Finding the source files in the binary

S

Subra

Hi,

How can I find out the list of source files gone into a binary ?
Suppose if I have used the command some thing like below :-

gcc f1.o f2.o f4.o -o exe.o

Then what command will give me the constituents of exe.o ?
command_required exe.o
f1.o f2.o f4.o
 
D

Don Bruder

Subra said:
Hi,

How can I find out the list of source files gone into a binary ?
Suppose if I have used the command some thing like below :-

gcc f1.o f2.o f4.o -o exe.o

Then what command will give me the constituents of exe.o ?

f1.o f2.o f4.o

I'm not absolutely sure, but I strongly suspect that for anything but
the most trivial cases, there's no practical way to retrieve that
information.

What you're trying to achieve isn't too much different than handing
somebody a bowl of stew and asking them to tell you the exact
ingredients used to make it, how much of each was used, and in what
order each one was added to the pot.

If you don't have the source code, I'd say it's completely impossible.
 
S

Subra

I'm not absolutely sure, but I strongly suspect that for anything but
the most trivial cases, there's no practical way to retrieve that
information.

What you're trying to achieve isn't too much different than handing
somebody a bowl of stew and asking them to tell you the exact
ingredients used to make it, how much of each was used, and in what
order each one was added to the pot.

If you don't have the source code, I'd say it's completely impossible.

--
Don Bruder - (e-mail address removed) - If your "From:" address isn't on my whitelist,
or the subject of the message doesn't contain the exact text "PopperAndShadow"
somewhere, any message sent to this address will go in the garbage without my
ever knowing it arrived. Sorry... <http://www.sonic.net/~dakidd> for more info

I have the complete source code of the project.
I need to debug the project.
For that I have compiled the code with -g option.
I think there should be a way to retrieve the required info.
 
K

Keith Thompson

Subra said:
How can I find out the list of source files gone into a binary ?
Suppose if I have used the command some thing like below :-

gcc f1.o f2.o f4.o -o exe.o

Then what command will give me the constituents of exe.o ?

f1.o f2.o f4.o

Your question is about gcc (or about the linker, or perhaps the OS),
not about C. Try gnu.gcc.help or perhaps comp.unix.programmer.
 
S

santosh

Subra said:
Hi,

How can I find out the list of source files gone into a binary ?
Suppose if I have used the command some thing like below :-

gcc f1.o f2.o f4.o -o exe.o

Then what command will give me the constituents of exe.o ?

command_required exe.o
f1.o f2.o f4.o

In the general case this is not easy. Why not wrap compilation in a shell
script that saves this sort of information to a file? This seems to me to
be a sensible and easy option, rather than probing binary files. I think
you can even coerce make into doing this for you.
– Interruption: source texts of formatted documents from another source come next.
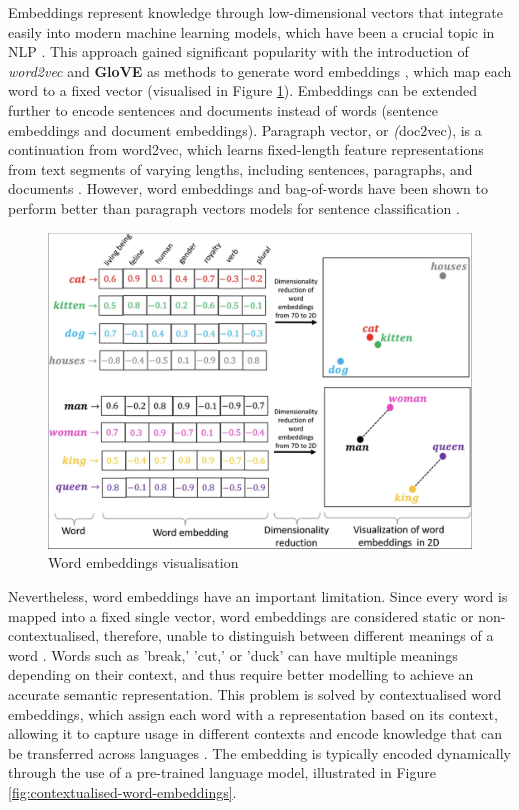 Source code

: Embeddings represent knowledge through low-dimensional vectors that integrate easily into modern machine learning models, which have been a crucial topic in NLP \cite{camacho-collados-2020-embeddings}. This approach gained significant popularity with the introduction of \textit{word2vec} and \textbf{GloVE} \cite{pennington-2014-glove} as methods to generate word embeddings \cite{mikolov-2013-embeddings}, which map each word to a fixed vector (visualised in Figure \ref{fig:word-embeddings}). Embeddings can be extended further to encode sentences and documents instead of words (sentence embeddings and document embeddings). Paragraph vector, or \textit(doc2vec), is a continuation from word2vec, which learns fixed-length feature representations from text segments of varying lengths, including sentences, paragraphs, and documents \cite{mikolov-2014-doc2vec}. However, word embeddings and bag-of-words have been shown to perform better than paragraph vectors models for sentence classification \cite{white-2015-how-well-sentence-embeddings}.


\begin{figure}[htbp]
    \centering
    \includegraphics[width=0.8\linewidth]{images/word_embeddings.png}
    \caption{Word embeddings visualisation \cite{narayanan-2019-word-embeddings}}
    \label{fig:word-embeddings}
\end{figure}


Nevertheless, word embeddings have an important limitation. Since every word is mapped into a fixed single vector, word embeddings are considered static or non-contextualised, therefore, unable to distinguish between different meanings of a word \cite{camacho-collados-2020-embeddings}. Words such as 'break,' 'cut,' or 'duck' can have multiple meanings depending on their context, and thus require better modelling to achieve an accurate semantic representation. This problem is solved by contextualised word embeddings, which assign each word with a representation based on its context, allowing it to capture usage in different contexts and encode knowledge that can be transferred across languages \cite{liu-2020-survey-contextual-embeddings}. The embedding is typically encoded dynamically through the use of a pre-trained language model, illustrated in Figure \ref{fig:contextualised-word-embeddings}.

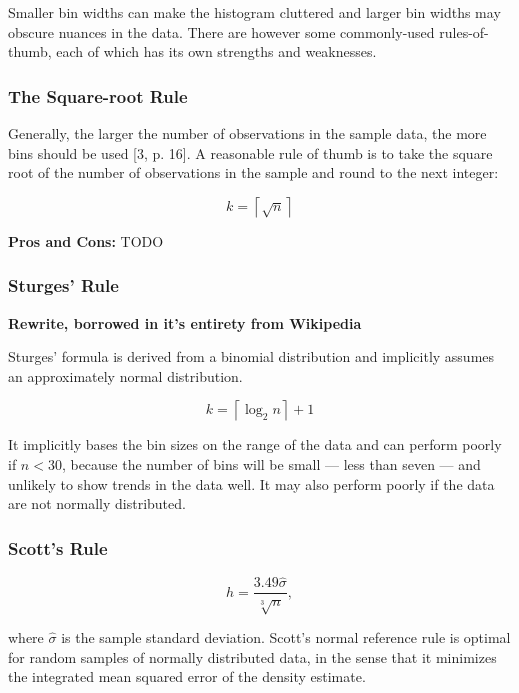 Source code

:Smaller bin widths can make the histogram cluttered and larger bin widths may obscure nuances in the data. There are however some commonly-used rules-of-thumb, each of which has its own strengths and weaknesses. 

\subsubsection*{The Square-root Rule}

Generally, the larger the number of observations in the sample data, the more bins should be used [3, p. 16]. A reasonable rule of thumb is to take the square root of the number of observations in the sample and round to the next integer:

\begin{equation}
    k = \left \lceil \sqrt{n} \right \rceil 
\end{equation}

\textbf{Pros and Cons:} TODO

\subsubsection{Sturges' Rule}

\textbf{Rewrite, borrowed in it's entirety from Wikipedia}

Sturges' formula is derived from a binomial distribution and implicitly assumes an approximately normal distribution.

\begin{equation}
    k = \left \lceil \log_2 n \right \rceil + 1 
\end{equation}

It implicitly bases the bin sizes on the range of the data and can perform poorly if $n < 30$, because the number of bins will be small — less than seven — and unlikely to show trends in the data well. It may also perform poorly if the data are not normally distributed.

\subsubsection{Scott's Rule}

\begin{equation}
    h = \frac{3.49 \hat{\sigma}}{\sqrt[3]{n}},
\end{equation}

where $\hat{\sigma}$ is the sample standard deviation. Scott's normal reference rule is optimal for random samples of normally distributed data, in the sense that it minimizes the integrated mean squared error of the density estimate. 

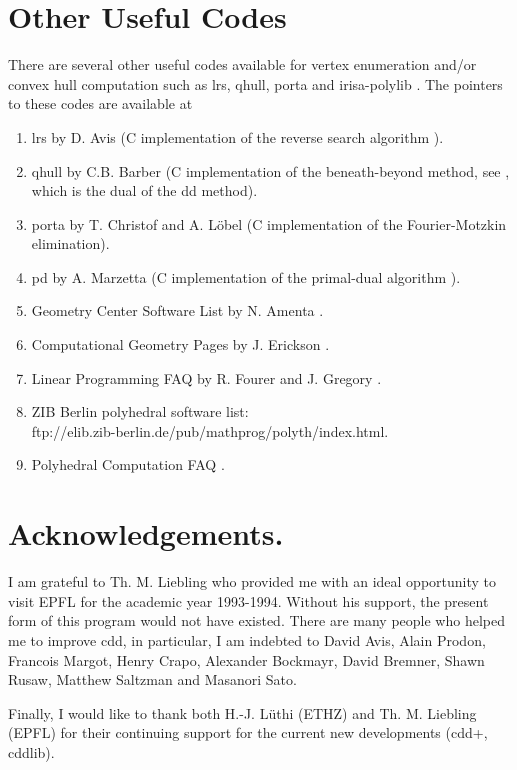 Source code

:\documentclass[11pt]{article}
\newcommand {\0} {{\bf 0}}
\begin{document}
\section{Other Useful Codes}  \label{CODES}
There are several other useful codes available for vertex enumeration and/or
convex hull computation  such as lrs, qhull, porta and irisa-polylib 
\cite{w-ldpo-93b}.
The pointers to these codes are available at
\begin{enumerate}
\item lrs by D. Avis \cite{a-uglrs-97} (C implementation of the reverse search algorithm 
\cite{af-pachv-92}). 

\item qhull by C.B. Barber \cite{bdh-qach-95} (C implementation of
the beneath-beyond method, see \cite{e-acg-87,m-cg-94},
which is the dual of the dd method). 

\item porta by T. Christof and A. L{\"o}bel \cite{cl-porta-97} (C implementation
of the Fourier-Motzkin elimination).

\item pd by A. Marzetta \cite{m-pdcip-97} (C implementation of the primal-dual algorithm 
\cite{bfm-pdmvf-97}). 

 \item Geometry Center Software List by N. Amenta \cite{a-dcg}.

 \item Computational Geometry Pages by J. Erickson \cite{e-cgp}.

 \item Linear Programming FAQ by R. Fourer and J. Gregory \cite{fg-lpfaq-97}.

 \item ZIB Berlin polyhedral software list:\\
{ftp://elib.zib-berlin.de/pub/mathprog/polyth/index.html}.

\item Polyhedral Computation FAQ \cite{f-pcfaq-98}.
\end{enumerate}


\section*{Acknowledgements.} 
I am  grateful to Th. M. Liebling who
provided me with an ideal opportunity to visit EPFL
for the academic year 1993-1994.  Without his 
support, the present form of this program would not have existed.
There are many people who helped me to improve cdd,  in particular,
I am indebted to David Avis, Alain Prodon,  Francois Margot, Henry Crapo,
Alexander Bockmayr, David Bremner, Shawn Rusaw, Matthew Saltzman 
and Masanori Sato. 

Finally, I would like to thank both H.-J. L\"uthi (ETHZ)
 and Th. M. Liebling (EPFL) for their continuing support for 
the current new developments (cdd+, cddlib).  




\end{document}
For more details consult a GNU/GCC group or a UNIX group like
<news:comp.unix.programmer>
 
J

jacob navia

Subra said:
Hi,

How can I find out the list of source files gone into a binary ?
Suppose if I have used the command some thing like below :-

gcc f1.o f2.o f4.o -o exe.o

Then what command will give me the constituents of exe.o ?

f1.o f2.o f4.o

There are many possibilities:

1) Easy, since you have the source code. In each file add:

static char *myFileNameVariable = "This file is called @@@ foo.c@@@";

Then, a grep "@@@" *.o will give you the file names, or better
strings *.o | grep @@@

2) Read the debug information and find the file name. With stabs
format debug information the answer could be found with grep, using
DWARF format is probably more complicated. You will have to write a
stabs/DWARF reader. There are several already developed, use them.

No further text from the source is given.